The U.S.-backed forces “failed to measure the moral relationship of forces,” Guevara said in a speech to electrical workers after the victory.

“Compañero workers and peasants, this is the socialist and democratic revolution of the working people, by the working people, and for the working people,” Castro told the Cuban people the day before the invasion. And for this revolution, “we are prepared to give our lives.”

This was not a “proclamation” of the socialist character of the revolution, but an affirmation of what working people had accomplished through their mass mobilizations since they took power.

Along this course, a series of popular mass organizations were formed, including the new armed forces, the Cuban trade union federation, Committees for the Defense of the Revolution and more.
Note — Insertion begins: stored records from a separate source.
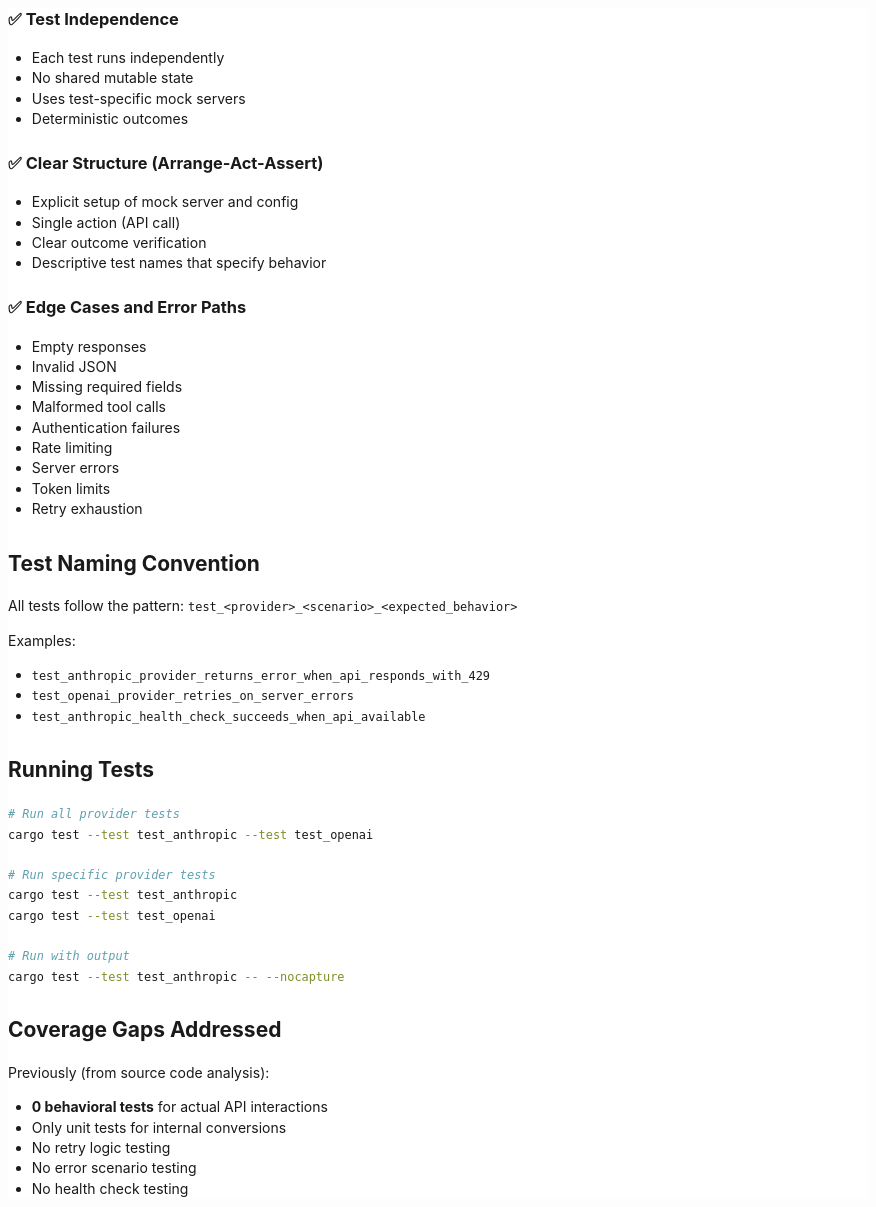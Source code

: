 ### ✅ Test Independence
- Each test runs independently
- No shared mutable state
- Uses test-specific mock servers
- Deterministic outcomes

### ✅ Clear Structure (Arrange-Act-Assert)
- Explicit setup of mock server and config
- Single action (API call)
- Clear outcome verification
- Descriptive test names that specify behavior

### ✅ Edge Cases and Error Paths
- Empty responses
- Invalid JSON
- Missing required fields
- Malformed tool calls
- Authentication failures
- Rate limiting
- Server errors
- Token limits
- Retry exhaustion

## Test Naming Convention

All tests follow the pattern: `test_<provider>_<scenario>_<expected_behavior>`

Examples:
- `test_anthropic_provider_returns_error_when_api_responds_with_429`
- `test_openai_provider_retries_on_server_errors`
- `test_anthropic_health_check_succeeds_when_api_available`

## Running Tests

```bash
# Run all provider tests
cargo test --test test_anthropic --test test_openai

# Run specific provider tests
cargo test --test test_anthropic
cargo test --test test_openai

# Run with output
cargo test --test test_anthropic -- --nocapture
```

## Coverage Gaps Addressed

Previously (from source code analysis):
- **0 behavioral tests** for actual API interactions
- Only unit tests for internal conversions
- No retry logic testing
- No error scenario testing
- No health check testing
The Federation of Cuban Women was established in August 1960. “Sometimes I’m asked to give a one-word definition of the Cuban Revolution,” said FMC leader Vilma Espín in an interview reprinted in Women in Cuba: The Making of a Revolution Within the Revolution. “I reply that it’s about participation — the participation of the entire people in everything.” Women “began to understand the point Lenin emphasized over and over — that for a revolution to move forward, to develop, women had to participate.”

Socialist Workers Party leaders have edited and written over two dozen books published by Pathfinder Press through which Cuba’s revolutionary leaders — including Castro and Guevara — explain what Cuban working people have accomplished. There is no better place to see what is possible for workers here in the U.S. to accomplish if we follow their example.